● **What the exercise asks**: Go over the listing below line by line, and return each one holding the string "right".

● **Information shown**:
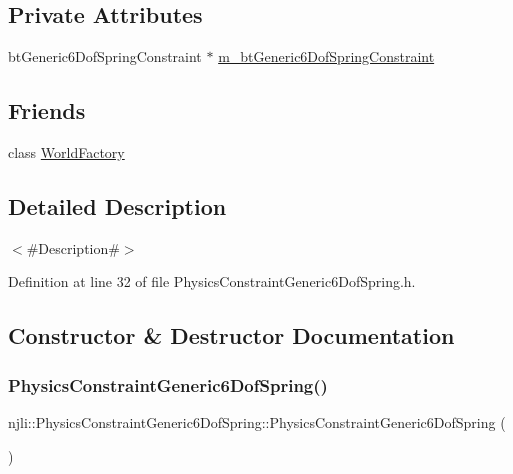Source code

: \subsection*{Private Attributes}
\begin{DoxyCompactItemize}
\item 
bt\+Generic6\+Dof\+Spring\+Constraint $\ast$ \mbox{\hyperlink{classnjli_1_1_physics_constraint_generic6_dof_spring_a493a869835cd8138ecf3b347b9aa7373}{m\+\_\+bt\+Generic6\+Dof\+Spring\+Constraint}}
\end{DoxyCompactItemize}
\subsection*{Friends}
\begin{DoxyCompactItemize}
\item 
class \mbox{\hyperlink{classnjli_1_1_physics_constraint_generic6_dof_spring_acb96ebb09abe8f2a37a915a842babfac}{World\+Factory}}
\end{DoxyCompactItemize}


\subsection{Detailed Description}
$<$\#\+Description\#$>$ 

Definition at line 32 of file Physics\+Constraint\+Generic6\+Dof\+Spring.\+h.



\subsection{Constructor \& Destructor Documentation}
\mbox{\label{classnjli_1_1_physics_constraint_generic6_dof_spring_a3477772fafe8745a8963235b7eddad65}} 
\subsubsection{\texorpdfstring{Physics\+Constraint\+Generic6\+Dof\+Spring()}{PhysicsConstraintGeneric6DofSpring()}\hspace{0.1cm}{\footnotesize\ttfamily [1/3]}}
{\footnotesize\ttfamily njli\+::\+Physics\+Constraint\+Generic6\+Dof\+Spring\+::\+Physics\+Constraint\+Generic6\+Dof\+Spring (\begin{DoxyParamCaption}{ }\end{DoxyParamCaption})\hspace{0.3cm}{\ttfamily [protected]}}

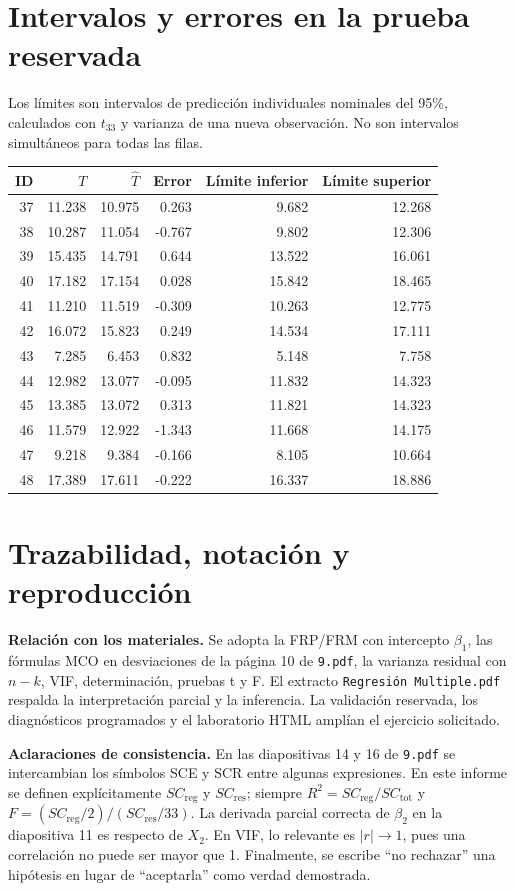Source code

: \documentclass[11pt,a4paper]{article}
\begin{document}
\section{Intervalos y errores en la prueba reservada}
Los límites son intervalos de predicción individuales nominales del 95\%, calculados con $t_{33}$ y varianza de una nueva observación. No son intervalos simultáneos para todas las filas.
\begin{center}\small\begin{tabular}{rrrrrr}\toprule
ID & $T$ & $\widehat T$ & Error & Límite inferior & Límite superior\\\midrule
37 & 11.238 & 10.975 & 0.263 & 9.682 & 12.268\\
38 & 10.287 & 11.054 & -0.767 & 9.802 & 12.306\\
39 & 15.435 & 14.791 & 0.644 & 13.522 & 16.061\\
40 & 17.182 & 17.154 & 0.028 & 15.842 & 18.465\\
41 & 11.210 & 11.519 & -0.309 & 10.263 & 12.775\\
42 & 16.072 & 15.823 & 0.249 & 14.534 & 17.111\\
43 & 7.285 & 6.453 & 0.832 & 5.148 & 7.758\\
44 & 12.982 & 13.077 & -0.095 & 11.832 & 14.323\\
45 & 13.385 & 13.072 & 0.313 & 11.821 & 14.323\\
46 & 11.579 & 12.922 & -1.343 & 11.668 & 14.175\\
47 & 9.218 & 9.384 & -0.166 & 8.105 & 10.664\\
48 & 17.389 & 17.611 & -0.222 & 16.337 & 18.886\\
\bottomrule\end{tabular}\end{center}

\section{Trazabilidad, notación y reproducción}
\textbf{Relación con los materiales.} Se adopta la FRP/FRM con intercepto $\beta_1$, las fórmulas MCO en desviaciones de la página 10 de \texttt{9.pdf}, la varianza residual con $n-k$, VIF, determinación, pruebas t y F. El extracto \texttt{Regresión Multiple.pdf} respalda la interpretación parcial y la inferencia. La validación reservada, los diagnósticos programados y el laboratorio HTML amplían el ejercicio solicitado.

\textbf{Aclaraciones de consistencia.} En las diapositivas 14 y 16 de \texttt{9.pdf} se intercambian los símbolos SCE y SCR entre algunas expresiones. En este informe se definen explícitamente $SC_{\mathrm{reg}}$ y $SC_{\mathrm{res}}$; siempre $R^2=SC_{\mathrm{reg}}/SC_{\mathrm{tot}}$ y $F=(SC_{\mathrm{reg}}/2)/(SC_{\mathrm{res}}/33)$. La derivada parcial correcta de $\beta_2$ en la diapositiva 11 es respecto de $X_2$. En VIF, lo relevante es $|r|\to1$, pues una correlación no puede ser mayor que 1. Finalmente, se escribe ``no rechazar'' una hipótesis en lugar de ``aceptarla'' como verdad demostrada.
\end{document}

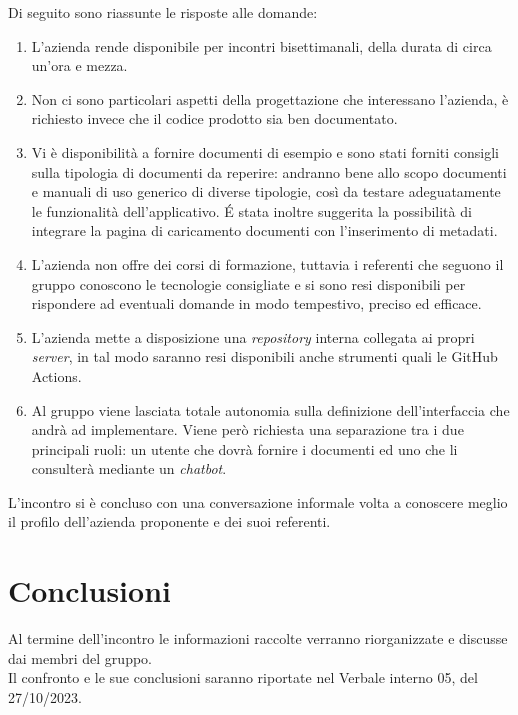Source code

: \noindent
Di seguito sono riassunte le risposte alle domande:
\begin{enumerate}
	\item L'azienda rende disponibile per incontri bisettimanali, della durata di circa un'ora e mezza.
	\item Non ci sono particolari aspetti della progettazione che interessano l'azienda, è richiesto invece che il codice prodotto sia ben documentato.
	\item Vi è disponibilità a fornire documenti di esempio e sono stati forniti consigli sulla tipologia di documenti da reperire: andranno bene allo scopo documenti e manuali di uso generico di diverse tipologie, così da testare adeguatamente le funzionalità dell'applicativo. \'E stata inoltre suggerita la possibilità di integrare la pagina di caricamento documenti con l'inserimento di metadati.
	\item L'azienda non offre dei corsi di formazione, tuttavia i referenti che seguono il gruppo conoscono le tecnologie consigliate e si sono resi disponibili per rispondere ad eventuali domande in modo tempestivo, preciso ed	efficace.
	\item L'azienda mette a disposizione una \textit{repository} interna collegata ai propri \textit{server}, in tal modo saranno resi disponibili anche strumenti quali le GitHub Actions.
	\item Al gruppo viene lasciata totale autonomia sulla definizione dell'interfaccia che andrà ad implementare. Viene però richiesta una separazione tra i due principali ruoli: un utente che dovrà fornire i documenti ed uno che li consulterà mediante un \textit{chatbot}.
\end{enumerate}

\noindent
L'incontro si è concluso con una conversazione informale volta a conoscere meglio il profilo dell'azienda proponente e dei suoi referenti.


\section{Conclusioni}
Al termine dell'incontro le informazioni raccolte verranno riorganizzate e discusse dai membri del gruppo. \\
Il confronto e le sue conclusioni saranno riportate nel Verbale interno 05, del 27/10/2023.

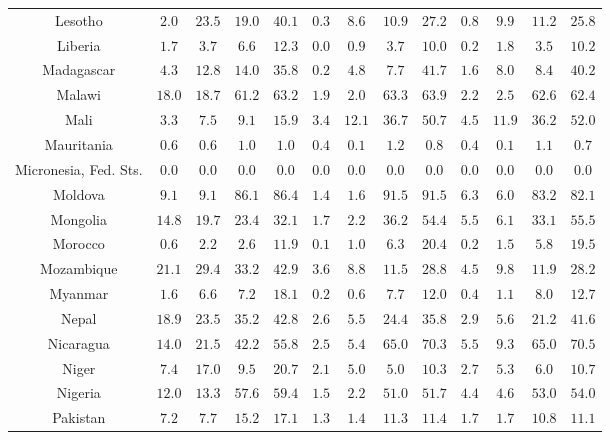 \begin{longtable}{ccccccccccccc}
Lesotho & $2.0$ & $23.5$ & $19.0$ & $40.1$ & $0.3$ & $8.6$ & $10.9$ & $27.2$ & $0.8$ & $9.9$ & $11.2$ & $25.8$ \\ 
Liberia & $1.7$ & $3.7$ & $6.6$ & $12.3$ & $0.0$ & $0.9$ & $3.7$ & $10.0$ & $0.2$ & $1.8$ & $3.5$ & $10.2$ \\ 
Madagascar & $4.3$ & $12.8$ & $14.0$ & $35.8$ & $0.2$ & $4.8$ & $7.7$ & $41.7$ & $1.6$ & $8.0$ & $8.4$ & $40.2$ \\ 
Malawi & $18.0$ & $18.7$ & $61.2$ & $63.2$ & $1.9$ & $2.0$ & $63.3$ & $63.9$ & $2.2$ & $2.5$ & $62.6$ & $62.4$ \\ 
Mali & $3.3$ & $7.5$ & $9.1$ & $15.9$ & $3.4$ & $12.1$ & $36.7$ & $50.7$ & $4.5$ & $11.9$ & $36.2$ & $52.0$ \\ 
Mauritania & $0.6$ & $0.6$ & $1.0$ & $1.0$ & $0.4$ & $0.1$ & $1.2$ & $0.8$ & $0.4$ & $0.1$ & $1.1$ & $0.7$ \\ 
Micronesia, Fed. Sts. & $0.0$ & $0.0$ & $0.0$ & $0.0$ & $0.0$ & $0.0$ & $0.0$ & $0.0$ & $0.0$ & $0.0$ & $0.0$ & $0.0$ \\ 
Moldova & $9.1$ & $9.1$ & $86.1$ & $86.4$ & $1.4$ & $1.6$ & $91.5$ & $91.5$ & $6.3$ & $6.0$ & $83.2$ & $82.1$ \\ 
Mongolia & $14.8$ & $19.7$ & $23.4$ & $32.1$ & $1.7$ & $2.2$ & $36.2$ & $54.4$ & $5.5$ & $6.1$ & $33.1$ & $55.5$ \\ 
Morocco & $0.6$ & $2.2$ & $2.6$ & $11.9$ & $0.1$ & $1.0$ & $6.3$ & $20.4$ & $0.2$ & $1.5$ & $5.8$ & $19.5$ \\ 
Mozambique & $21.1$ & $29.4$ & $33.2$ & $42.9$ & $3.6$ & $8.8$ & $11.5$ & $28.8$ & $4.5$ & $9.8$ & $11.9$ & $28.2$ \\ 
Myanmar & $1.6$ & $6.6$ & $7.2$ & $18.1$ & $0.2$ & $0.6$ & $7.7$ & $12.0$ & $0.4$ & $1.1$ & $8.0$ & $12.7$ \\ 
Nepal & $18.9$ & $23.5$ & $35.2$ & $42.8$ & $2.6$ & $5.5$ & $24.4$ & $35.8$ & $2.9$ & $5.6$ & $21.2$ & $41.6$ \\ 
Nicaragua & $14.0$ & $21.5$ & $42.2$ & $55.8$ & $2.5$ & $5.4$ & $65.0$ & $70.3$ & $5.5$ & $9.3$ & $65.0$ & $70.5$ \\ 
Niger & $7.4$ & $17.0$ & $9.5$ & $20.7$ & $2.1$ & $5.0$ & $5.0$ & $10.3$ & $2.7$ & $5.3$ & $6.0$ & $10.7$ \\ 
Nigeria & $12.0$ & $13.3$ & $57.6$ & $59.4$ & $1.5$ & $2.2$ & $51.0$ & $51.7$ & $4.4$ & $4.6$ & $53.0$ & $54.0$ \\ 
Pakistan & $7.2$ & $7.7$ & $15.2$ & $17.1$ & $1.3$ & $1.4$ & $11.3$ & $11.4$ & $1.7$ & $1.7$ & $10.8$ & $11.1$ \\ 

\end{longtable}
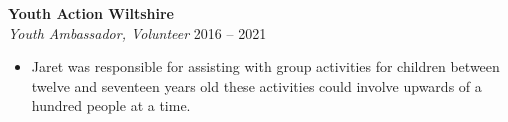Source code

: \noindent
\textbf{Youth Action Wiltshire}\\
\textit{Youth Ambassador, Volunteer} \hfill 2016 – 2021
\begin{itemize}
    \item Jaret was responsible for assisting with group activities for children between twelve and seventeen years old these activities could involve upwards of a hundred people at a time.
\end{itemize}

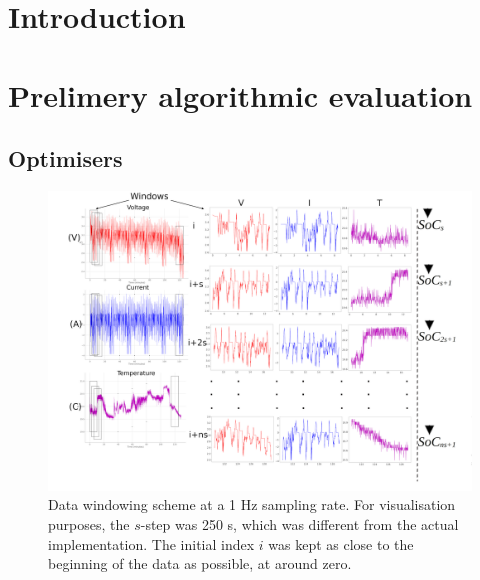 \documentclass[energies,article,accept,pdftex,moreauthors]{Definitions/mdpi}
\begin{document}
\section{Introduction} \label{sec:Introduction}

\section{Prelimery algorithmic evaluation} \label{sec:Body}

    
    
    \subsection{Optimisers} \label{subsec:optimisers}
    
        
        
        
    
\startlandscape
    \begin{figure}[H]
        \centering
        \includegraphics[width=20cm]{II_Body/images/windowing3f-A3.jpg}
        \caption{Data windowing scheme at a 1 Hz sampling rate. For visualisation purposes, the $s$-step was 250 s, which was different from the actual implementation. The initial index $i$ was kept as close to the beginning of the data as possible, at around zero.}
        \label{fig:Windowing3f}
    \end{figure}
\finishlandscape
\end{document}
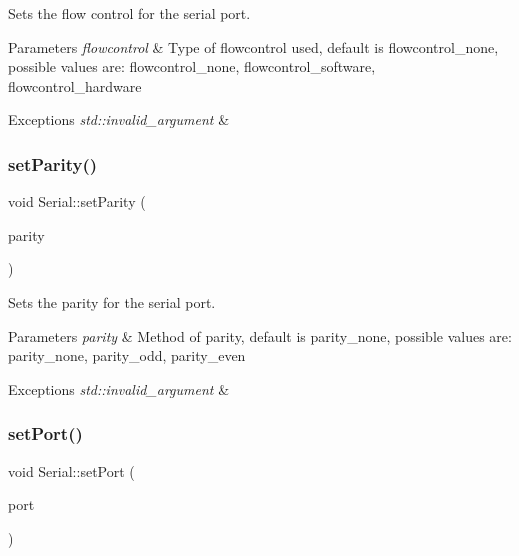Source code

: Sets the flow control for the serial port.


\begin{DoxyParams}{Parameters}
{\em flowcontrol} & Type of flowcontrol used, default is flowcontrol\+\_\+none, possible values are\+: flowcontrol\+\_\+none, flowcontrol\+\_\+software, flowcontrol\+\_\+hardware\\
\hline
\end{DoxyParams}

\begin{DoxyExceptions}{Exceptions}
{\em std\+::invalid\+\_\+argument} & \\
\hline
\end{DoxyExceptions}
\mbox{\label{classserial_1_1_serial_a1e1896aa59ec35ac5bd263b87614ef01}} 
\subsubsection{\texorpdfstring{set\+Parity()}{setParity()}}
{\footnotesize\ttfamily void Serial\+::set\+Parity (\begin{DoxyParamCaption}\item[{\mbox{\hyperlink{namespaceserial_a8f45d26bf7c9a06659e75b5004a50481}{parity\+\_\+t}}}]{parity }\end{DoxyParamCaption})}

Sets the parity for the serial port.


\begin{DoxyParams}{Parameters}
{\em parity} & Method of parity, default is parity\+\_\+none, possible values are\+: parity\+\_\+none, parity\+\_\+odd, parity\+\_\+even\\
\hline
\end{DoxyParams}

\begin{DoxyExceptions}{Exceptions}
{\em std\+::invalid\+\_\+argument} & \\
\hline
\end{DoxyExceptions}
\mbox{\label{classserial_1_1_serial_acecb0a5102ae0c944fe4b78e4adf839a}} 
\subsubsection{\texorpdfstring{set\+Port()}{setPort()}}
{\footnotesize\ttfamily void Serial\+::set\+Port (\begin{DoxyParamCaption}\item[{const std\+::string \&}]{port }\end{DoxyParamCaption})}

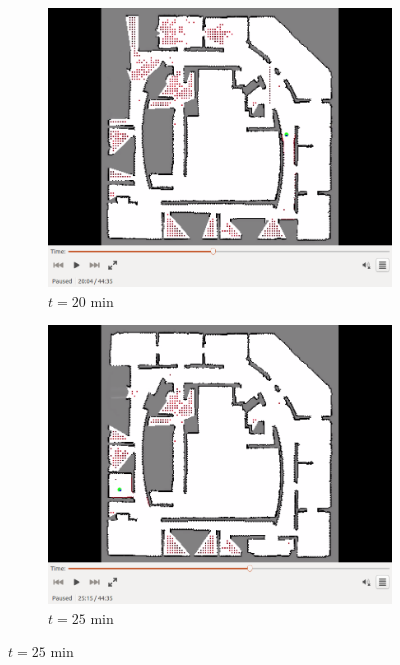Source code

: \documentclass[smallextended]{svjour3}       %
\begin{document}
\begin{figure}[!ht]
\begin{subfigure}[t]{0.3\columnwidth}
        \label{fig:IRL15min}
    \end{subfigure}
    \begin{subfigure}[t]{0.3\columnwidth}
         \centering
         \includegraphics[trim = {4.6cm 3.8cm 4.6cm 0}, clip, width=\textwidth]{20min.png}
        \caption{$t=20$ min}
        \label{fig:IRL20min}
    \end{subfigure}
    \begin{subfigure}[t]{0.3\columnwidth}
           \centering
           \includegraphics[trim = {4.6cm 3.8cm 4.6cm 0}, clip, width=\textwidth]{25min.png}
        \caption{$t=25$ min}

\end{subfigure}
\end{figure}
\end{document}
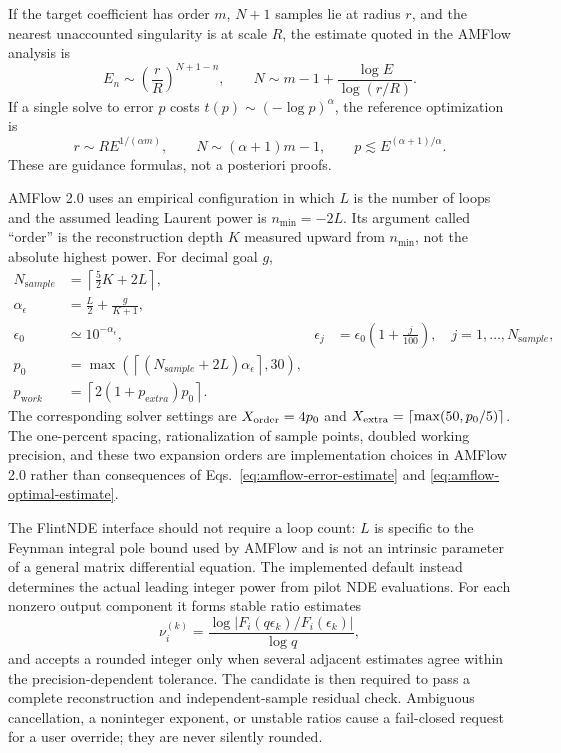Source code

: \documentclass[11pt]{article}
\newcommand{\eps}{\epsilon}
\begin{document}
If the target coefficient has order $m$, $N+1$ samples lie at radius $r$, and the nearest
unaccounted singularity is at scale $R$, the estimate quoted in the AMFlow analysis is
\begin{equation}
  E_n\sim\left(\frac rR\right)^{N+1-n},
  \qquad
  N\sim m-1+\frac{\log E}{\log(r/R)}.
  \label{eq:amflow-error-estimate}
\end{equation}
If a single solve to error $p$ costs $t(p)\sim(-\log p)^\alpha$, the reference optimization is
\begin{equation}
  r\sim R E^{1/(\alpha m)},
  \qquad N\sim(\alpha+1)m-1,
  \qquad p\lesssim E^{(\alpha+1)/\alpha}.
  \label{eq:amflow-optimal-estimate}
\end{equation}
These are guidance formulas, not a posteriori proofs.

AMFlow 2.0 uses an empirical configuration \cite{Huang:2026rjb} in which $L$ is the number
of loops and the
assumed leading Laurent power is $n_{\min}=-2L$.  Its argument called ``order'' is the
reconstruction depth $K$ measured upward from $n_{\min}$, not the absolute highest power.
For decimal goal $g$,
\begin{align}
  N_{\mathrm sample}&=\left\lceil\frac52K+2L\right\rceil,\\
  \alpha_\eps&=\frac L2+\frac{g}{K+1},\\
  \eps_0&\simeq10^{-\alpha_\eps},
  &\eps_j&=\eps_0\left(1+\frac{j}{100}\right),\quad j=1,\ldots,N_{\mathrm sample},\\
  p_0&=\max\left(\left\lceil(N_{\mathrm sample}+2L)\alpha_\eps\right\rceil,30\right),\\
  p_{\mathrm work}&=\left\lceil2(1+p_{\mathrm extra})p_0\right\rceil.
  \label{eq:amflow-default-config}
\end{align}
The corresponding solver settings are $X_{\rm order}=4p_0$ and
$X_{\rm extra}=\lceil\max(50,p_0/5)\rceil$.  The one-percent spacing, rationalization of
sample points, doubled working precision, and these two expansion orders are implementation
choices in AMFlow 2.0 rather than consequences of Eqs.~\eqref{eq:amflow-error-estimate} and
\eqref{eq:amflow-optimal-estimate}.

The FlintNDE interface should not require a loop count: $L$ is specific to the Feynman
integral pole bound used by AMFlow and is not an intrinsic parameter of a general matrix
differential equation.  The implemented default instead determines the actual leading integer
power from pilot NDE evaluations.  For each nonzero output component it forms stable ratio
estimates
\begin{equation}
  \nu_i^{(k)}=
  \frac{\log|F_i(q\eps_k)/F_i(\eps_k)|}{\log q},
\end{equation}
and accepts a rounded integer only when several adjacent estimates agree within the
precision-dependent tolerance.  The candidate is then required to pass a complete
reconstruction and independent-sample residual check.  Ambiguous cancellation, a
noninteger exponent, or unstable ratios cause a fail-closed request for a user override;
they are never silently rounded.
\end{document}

● **Answer for this exercise**:
  E_n\sim\left(\frac rR\right)^{N+1-n},
  N_{\mathrm sample}&=\left\lceil\frac52K+2L\right\rceil,\\
  &\eps_j&=\eps_0\left(1+\frac{j}{100}\right),\quad j=1,\ldots,N_{\mathrm sample},\\
  p_0&=\max\left(\left\lceil(N_{\mathrm sample}+2L)\alpha_\eps\right\rceil,30\right),\\
  p_{\mathrm work}&=\left\lceil2(1+p_{\mathrm extra})p_0\right\rceil.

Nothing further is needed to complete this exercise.